TIME: 1:30-2:20 pm,  January 23, 2007


SPEAKER: Amit Chakrabarti
         Dartmouth College

TITLE: Estimating Entropy (and its Friends) on Data Streams

Statistical analysis of large streams of data is an increasingly
important problem in the modern heavily networked world. Over the last
couple of years, a number of researchers have worked on estimating
information-theoretic measures on data streams, motivated by
applications in computer networks and databases.  One particularly
important information-theoretic measure is the empirical entropy of a
data stream. A number of recent research efforts had yielded sub-linear
space algorithms to approximate this quantity.

In this talk, we describe a new algorithm to estimate the empirical
entropy of a stream of $m$ items, read in a single pass, within a
$1\pm\epsilon$ approximation factor, using $O(\eps^{-2} \log m)$ words
of storage space.

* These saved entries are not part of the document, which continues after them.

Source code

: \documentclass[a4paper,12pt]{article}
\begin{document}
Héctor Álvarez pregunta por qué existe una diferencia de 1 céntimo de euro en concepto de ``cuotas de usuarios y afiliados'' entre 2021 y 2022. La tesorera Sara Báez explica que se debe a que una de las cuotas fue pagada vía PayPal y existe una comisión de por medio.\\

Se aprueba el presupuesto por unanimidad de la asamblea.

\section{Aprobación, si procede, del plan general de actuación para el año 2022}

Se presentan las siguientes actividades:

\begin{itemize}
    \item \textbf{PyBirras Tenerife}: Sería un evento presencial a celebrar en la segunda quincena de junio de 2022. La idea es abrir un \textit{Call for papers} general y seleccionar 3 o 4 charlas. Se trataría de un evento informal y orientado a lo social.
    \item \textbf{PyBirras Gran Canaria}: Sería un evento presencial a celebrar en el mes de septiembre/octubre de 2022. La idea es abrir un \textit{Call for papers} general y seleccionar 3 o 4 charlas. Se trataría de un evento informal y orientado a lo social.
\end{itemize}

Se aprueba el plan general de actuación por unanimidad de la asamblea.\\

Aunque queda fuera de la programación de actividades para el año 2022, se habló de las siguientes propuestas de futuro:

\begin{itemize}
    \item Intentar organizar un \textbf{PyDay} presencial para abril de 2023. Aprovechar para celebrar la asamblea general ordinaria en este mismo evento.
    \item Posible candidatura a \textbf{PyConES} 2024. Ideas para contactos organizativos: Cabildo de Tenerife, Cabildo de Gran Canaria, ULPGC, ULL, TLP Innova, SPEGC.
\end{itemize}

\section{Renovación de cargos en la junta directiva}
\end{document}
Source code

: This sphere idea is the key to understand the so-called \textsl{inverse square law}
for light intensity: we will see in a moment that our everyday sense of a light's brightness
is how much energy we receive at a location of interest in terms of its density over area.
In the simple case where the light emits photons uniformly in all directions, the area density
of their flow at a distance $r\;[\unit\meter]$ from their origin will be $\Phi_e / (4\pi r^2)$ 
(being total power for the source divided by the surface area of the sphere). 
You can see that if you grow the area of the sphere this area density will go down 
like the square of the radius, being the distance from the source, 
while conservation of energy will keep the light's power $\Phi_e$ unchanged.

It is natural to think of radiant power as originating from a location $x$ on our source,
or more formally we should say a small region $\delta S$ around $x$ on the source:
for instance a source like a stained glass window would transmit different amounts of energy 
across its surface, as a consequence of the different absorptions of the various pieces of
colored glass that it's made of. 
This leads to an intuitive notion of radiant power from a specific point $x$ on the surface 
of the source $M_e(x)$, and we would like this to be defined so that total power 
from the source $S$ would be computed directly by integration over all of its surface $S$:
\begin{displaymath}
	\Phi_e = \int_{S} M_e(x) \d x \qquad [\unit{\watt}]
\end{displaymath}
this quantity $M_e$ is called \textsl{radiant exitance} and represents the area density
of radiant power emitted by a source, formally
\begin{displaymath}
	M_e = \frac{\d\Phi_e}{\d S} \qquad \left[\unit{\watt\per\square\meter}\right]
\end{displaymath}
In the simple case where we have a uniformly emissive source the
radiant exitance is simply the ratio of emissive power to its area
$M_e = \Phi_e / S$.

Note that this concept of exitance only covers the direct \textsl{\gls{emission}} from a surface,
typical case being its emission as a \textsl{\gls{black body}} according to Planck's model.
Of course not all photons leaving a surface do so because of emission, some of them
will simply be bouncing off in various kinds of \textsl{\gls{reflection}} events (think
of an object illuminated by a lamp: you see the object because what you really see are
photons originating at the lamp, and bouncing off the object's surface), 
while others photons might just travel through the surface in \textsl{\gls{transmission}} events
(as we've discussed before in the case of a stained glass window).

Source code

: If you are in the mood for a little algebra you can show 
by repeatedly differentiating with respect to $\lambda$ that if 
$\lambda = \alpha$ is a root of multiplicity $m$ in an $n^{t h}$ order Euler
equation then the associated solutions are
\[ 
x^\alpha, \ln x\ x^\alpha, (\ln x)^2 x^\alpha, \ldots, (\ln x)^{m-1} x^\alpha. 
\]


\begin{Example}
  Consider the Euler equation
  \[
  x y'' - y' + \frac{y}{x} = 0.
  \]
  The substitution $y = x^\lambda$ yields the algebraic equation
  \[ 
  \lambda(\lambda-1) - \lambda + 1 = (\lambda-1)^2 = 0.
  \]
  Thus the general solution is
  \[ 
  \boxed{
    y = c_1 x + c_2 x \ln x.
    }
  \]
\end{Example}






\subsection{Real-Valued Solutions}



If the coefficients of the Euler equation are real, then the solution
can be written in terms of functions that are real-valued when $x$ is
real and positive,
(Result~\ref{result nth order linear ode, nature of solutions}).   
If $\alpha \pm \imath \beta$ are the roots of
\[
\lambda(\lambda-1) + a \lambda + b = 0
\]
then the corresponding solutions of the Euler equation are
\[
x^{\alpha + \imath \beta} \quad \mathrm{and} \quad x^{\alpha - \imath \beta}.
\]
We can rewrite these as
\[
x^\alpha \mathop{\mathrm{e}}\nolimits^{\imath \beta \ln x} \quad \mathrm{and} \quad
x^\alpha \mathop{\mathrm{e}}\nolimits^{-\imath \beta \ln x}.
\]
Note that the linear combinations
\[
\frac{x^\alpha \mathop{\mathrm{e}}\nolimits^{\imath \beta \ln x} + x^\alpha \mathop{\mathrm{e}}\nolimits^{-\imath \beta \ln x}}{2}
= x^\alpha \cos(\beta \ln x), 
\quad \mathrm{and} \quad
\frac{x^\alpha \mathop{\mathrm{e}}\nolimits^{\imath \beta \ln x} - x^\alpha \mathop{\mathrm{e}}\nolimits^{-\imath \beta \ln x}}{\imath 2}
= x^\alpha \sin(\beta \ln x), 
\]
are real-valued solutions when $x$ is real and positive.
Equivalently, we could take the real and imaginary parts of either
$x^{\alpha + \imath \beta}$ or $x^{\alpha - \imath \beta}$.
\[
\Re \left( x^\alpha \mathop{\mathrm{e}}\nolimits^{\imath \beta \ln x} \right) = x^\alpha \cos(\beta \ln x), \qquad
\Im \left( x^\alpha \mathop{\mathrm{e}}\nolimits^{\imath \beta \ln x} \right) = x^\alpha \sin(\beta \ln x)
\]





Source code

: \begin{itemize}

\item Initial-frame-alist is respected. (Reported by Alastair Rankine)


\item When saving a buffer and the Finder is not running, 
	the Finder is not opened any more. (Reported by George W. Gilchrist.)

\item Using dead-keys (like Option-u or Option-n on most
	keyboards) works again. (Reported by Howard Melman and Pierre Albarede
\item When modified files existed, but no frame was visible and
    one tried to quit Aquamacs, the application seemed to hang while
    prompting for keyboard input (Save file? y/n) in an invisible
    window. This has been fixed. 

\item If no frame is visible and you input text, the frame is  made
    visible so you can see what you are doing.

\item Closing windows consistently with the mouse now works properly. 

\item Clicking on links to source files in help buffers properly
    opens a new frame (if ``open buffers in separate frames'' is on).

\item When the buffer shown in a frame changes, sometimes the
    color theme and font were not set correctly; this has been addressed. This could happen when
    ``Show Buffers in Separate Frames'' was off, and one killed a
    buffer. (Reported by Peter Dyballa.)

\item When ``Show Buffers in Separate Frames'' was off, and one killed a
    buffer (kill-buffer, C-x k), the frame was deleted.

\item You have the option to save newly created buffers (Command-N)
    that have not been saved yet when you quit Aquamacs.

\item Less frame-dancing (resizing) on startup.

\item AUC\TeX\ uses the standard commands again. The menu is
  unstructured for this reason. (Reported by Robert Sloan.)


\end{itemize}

This improves upon all earlier algorithms for the
problem. It is also considerably simpler than the only previously known
algorithm with $polylog(m)$ space complexity.  We also prove the first
nontrivial lower bound, namely $\Omega(\eps^{-2} / \log(\eps^{-1}))$,
for this problem, proving that our algorithm is near-optimal in terms of
its dependency on $\eps$.  In addition, we prove upper and lower bounds
for approximating related stream statistics such as the entropy norm and
$k$th order entropy.

One key algorithmic technique in our work is a novel extension to a
widely-used method originating with Alon, Matias, and Szegedy (1996).
This technique might be of independent interest.

This is joint work with Graham Cormode and Andrew McGregor.